[Opening Extracted material section]

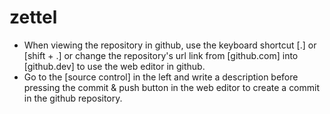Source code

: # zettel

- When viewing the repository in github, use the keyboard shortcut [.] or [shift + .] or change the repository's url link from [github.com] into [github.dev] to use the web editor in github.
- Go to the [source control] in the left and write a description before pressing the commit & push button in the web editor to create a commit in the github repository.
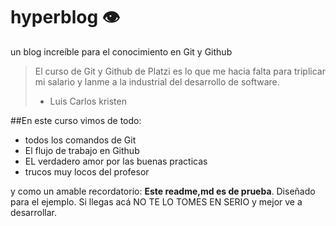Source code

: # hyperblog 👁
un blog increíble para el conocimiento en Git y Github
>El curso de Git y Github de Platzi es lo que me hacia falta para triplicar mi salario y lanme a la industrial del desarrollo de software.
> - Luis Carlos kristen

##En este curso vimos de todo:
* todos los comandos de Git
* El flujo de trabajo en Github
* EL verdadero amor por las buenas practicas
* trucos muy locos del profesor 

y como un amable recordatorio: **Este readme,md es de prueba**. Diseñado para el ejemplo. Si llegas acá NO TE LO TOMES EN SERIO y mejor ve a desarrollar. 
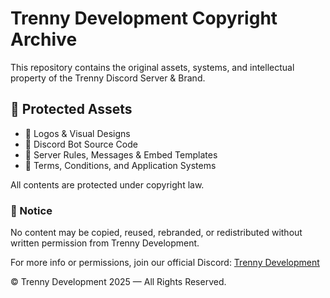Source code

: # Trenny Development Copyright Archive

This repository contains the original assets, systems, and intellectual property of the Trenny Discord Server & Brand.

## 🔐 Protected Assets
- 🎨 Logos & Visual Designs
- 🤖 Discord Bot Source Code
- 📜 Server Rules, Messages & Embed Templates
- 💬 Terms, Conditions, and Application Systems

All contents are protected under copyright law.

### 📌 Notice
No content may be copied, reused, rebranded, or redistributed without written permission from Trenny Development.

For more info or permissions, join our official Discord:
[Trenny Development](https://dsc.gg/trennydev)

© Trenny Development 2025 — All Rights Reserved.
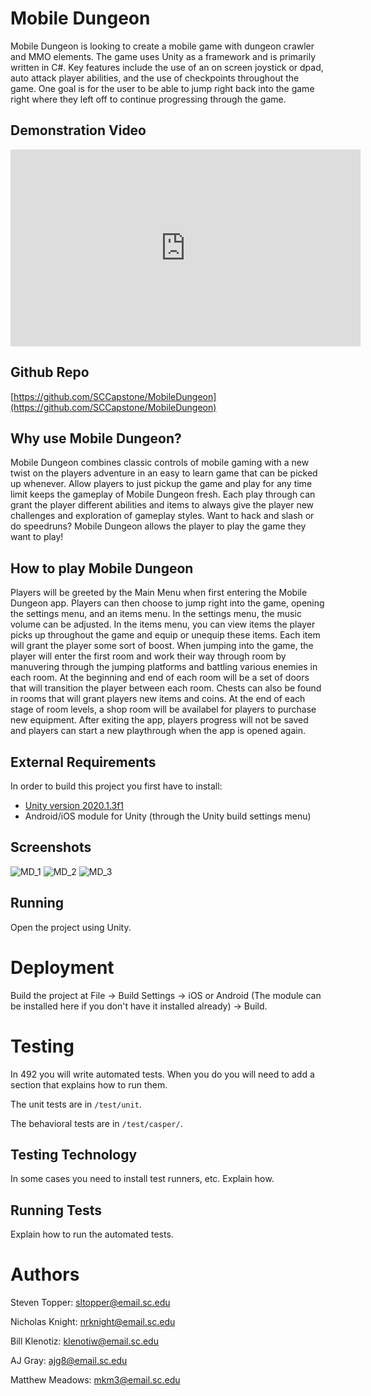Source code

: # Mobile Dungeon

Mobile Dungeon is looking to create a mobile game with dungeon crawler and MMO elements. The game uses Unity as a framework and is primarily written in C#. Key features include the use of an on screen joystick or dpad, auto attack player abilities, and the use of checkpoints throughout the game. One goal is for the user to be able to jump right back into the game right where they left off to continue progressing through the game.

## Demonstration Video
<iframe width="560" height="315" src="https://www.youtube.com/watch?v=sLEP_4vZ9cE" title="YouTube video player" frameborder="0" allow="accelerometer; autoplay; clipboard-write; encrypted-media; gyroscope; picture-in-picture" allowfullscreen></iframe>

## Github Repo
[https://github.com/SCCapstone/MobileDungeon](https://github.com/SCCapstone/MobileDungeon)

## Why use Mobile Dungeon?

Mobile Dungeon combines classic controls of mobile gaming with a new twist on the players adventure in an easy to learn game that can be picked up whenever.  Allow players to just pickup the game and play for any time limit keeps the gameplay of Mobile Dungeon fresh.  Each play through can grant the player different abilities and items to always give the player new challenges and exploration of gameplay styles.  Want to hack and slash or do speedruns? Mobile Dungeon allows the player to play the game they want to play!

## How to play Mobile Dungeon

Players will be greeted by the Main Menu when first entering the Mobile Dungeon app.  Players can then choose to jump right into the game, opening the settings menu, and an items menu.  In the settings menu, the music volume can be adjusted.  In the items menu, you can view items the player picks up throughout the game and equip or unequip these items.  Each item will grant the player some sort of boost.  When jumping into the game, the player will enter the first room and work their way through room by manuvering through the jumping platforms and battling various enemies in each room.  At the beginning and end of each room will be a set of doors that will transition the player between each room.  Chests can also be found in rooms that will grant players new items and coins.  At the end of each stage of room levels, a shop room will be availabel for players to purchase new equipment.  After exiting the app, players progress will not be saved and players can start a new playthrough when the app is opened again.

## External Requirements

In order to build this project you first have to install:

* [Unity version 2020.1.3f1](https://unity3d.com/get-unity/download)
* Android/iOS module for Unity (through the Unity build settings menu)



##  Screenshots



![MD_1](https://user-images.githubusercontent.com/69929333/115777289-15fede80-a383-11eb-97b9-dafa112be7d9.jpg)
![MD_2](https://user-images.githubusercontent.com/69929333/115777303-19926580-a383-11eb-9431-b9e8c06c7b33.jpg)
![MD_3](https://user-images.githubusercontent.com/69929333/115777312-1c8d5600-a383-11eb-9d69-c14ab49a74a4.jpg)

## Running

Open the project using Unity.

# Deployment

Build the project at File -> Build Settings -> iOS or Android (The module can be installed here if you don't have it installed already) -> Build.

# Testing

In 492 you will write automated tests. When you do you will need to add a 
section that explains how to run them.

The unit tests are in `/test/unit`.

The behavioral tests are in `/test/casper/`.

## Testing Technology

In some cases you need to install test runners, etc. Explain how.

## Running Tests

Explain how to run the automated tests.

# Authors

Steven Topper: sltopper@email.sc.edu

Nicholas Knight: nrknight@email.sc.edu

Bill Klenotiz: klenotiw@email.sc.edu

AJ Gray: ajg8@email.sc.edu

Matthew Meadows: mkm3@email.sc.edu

[Closing Extracted material section]

▶ [Your objective]
Word for word, give the entries above again, with no images included.

▶ [Answer below]
Source code

: # zettel

- When viewing the repository in github, use the keyboard shortcut [.] or [shift + .] or change the repository's url link from [github.com] into [github.dev] to use the web editor in github.
- Go to the [source control] in the left and write a description before pressing the commit & push button in the web editor to create a commit in the github repository.
Source code

: # hyperblog 👁
un blog increíble para el conocimiento en Git y Github
>El curso de Git y Github de Platzi es lo que me hacia falta para triplicar mi salario y lanme a la industrial del desarrollo de software.
> - Luis Carlos kristen

##En este curso vimos de todo:
* todos los comandos de Git
* El flujo de trabajo en Github
* EL verdadero amor por las buenas practicas
* trucos muy locos del profesor 

y como un amable recordatorio: **Este readme,md es de prueba**. Diseñado para el ejemplo. Si llegas acá NO TE LO TOMES EN SERIO y mejor ve a desarrollar. 
Source code

: # Trenny Development Copyright Archive

This repository contains the original assets, systems, and intellectual property of the Trenny Discord Server & Brand.

## 🔐 Protected Assets
- 🎨 Logos & Visual Designs
- 🤖 Discord Bot Source Code
- 📜 Server Rules, Messages & Embed Templates
- 💬 Terms, Conditions, and Application Systems

All contents are protected under copyright law.

### 📌 Notice
No content may be copied, reused, rebranded, or redistributed without written permission from Trenny Development.

For more info or permissions, join our official Discord:
[Trenny Development](https://dsc.gg/trennydev)

© Trenny Development 2025 — All Rights Reserved.
Source code

: # Mobile Dungeon

Mobile Dungeon is looking to create a mobile game with dungeon crawler and MMO elements. The game uses Unity as a framework and is primarily written in C#. Key features include the use of an on screen joystick or dpad, auto attack player abilities, and the use of checkpoints throughout the game. One goal is for the user to be able to jump right back into the game right where they left off to continue progressing through the game.

## Demonstration Video
<iframe width="560" height="315" src="https://www.youtube.com/watch?v=sLEP_4vZ9cE" title="YouTube video player" frameborder="0" allow="accelerometer; autoplay; clipboard-write; encrypted-media; gyroscope; picture-in-picture" allowfullscreen></iframe>

## Github Repo
[https://github.com/SCCapstone/MobileDungeon](https://github.com/SCCapstone/MobileDungeon)

## Why use Mobile Dungeon?

Mobile Dungeon combines classic controls of mobile gaming with a new twist on the players adventure in an easy to learn game that can be picked up whenever.  Allow players to just pickup the game and play for any time limit keeps the gameplay of Mobile Dungeon fresh.  Each play through can grant the player different abilities and items to always give the player new challenges and exploration of gameplay styles.  Want to hack and slash or do speedruns? Mobile Dungeon allows the player to play the game they want to play!

## How to play Mobile Dungeon

Players will be greeted by the Main Menu when first entering the Mobile Dungeon app.  Players can then choose to jump right into the game, opening the settings menu, and an items menu.  In the settings menu, the music volume can be adjusted.  In the items menu, you can view items the player picks up throughout the game and equip or unequip these items.  Each item will grant the player some sort of boost.  When jumping into the game, the player will enter the first room and work their way through room by manuvering through the jumping platforms and battling various enemies in each room.  At the beginning and end of each room will be a set of doors that will transition the player between each room.  Chests can also be found in rooms that will grant players new items and coins.  At the end of each stage of room levels, a shop room will be availabel for players to purchase new equipment.  After exiting the app, players progress will not be saved and players can start a new playthrough when the app is opened again.

## External Requirements

In order to build this project you first have to install:

* [Unity version 2020.1.3f1](https://unity3d.com/get-unity/download)
* Android/iOS module for Unity (through the Unity build settings menu)



##  Screenshots



![MD_1](https://user-images.githubusercontent.com/69929333/115777289-15fede80-a383-11eb-97b9-dafa112be7d9.jpg)
![MD_2](https://user-images.githubusercontent.com/69929333/115777303-19926580-a383-11eb-9431-b9e8c06c7b33.jpg)
![MD_3](https://user-images.githubusercontent.com/69929333/115777312-1c8d5600-a383-11eb-9d69-c14ab49a74a4.jpg)

## Running

Open the project using Unity.

# Deployment

Build the project at File -> Build Settings -> iOS or Android (The module can be installed here if you don't have it installed already) -> Build.

# Testing

In 492 you will write automated tests. When you do you will need to add a 
section that explains how to run them.

The unit tests are in `/test/unit`.

The behavioral tests are in `/test/casper/`.

## Testing Technology

In some cases you need to install test runners, etc. Explain how.

## Running Tests

Explain how to run the automated tests.

# Authors

Steven Topper: sltopper@email.sc.edu

Nicholas Knight: nrknight@email.sc.edu

Bill Klenotiz: klenotiw@email.sc.edu

AJ Gray: ajg8@email.sc.edu

Matthew Meadows: mkm3@email.sc.edu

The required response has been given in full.